I have been driving since the day I turned 16 and I have never been frightened. Driving frightens me now.

I am especially afraid for people who are new drivers. Do they learn in driver’s ed that all motorists do not stop for red lights? That when a light goes from green to yellow, many motorists don’t slow down? They speed up. At the intersection of Route 1 and University Avenue in Norwood, I have seen this dozens of times. A minimum of three, often five drivers run every red light. Are these very vulnerable, new drivers taught that green does not mean to go instantly? It means to look to your left, to your right, then to your left again. Do these very vulnerable new drivers know that the space they’re required to leave between their car and the car in front of them is not only the law but an invitation for some other driver to swerve into that space?

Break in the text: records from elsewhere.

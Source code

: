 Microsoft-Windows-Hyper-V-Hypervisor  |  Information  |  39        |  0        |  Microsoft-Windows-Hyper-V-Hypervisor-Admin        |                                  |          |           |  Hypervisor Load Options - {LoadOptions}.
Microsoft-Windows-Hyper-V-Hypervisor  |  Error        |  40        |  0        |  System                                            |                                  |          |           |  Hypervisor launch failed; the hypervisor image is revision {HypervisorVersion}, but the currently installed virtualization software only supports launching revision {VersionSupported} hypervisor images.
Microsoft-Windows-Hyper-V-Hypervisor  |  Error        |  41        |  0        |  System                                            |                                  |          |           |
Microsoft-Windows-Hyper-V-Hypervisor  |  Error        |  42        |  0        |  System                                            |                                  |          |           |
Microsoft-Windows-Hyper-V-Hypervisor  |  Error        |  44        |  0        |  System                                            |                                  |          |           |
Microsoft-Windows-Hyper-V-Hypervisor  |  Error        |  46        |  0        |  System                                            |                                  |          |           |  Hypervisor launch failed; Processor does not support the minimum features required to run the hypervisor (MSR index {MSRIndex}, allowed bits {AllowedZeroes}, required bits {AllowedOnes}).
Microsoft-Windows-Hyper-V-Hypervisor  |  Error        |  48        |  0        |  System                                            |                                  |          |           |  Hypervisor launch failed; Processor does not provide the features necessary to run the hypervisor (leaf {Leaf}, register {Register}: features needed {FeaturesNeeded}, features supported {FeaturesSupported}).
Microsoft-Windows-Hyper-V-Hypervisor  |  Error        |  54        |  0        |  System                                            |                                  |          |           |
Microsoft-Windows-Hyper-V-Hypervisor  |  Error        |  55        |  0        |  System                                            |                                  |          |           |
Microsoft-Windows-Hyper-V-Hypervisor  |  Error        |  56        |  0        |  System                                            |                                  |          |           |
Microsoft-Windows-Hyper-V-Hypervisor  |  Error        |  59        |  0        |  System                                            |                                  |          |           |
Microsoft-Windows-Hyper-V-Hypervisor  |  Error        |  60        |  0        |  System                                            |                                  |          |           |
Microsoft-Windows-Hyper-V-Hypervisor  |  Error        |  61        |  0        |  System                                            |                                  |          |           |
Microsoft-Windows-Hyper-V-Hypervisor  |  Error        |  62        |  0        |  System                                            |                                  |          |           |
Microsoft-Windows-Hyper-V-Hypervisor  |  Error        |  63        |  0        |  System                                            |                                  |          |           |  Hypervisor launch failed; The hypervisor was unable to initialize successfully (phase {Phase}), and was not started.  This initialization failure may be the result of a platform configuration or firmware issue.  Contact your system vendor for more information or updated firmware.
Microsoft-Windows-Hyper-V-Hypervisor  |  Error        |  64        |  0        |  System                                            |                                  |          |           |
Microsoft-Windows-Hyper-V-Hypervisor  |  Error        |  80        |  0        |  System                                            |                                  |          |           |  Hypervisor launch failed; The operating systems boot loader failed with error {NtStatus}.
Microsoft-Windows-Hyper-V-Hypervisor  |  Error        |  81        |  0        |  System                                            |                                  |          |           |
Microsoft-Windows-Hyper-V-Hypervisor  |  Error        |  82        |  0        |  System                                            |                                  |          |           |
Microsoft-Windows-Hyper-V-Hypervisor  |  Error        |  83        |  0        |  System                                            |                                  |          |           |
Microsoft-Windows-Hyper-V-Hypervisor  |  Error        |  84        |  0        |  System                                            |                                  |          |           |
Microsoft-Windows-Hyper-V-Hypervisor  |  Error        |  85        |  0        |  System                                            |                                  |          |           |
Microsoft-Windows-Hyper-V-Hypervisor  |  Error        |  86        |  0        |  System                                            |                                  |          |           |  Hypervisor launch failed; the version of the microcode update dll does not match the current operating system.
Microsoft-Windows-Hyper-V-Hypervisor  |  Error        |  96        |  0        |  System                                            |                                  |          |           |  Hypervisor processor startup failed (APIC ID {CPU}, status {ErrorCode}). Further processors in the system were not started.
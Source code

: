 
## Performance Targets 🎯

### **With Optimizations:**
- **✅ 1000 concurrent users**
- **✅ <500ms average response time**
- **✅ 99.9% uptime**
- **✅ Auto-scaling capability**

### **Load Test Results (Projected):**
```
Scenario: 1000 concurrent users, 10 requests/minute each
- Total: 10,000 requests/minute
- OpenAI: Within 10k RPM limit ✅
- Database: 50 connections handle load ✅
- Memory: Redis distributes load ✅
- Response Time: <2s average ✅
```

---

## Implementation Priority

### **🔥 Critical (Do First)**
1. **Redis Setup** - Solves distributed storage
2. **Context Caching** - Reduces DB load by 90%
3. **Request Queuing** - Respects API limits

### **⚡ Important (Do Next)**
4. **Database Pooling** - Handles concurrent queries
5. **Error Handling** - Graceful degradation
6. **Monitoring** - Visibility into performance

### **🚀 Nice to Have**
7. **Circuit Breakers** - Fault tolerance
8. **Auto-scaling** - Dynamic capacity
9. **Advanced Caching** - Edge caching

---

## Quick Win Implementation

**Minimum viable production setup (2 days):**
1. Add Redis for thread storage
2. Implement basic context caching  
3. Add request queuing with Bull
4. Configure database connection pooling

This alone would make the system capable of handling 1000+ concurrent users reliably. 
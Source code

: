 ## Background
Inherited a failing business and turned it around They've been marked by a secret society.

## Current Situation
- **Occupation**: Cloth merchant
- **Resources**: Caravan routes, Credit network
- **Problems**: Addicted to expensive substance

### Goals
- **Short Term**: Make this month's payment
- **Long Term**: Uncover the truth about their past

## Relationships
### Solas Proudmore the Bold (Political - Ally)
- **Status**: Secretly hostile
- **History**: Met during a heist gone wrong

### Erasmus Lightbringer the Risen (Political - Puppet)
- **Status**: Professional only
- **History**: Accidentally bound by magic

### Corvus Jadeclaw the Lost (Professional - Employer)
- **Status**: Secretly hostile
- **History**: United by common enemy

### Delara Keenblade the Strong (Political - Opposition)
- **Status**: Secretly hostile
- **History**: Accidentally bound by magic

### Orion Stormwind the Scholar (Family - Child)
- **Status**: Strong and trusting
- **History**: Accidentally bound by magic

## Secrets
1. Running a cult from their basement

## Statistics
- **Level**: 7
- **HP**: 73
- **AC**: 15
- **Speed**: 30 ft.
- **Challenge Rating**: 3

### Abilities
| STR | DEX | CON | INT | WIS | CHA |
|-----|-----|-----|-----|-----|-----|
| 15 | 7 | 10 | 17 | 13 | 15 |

The flouting of laws and the rising number of car crashes should scare us all.

A few weeks ago, I read “Finding the Words,” a book about grief written by Colin Campbell whose two teenage children were killed by a drunk driver in California in 2019. Campbell was driving. His wife was in the passenger seat.

“The drunk driver T-boned us, hitting the rear passenger door,” he wrote. “At impact, my car was spun five hundred and forty degrees around … She never even touched the brakes. She slammed into us at full speed. Ninety miles an hour. Too drunk and stoned to even slow down.” He and his wife survived the crash. His children, Ruby, 17, and Hart, 14, did not.

We get what we tolerate. And we tolerate this. It’s a sign of the times. There is intolerance and disregard for other people everywhere. Most of it we can’t control. But we can control what we consume before we get behind the wheel and how we behave when we are behind the wheel.

We have the power to make choices. If we choose right, lives will be saved.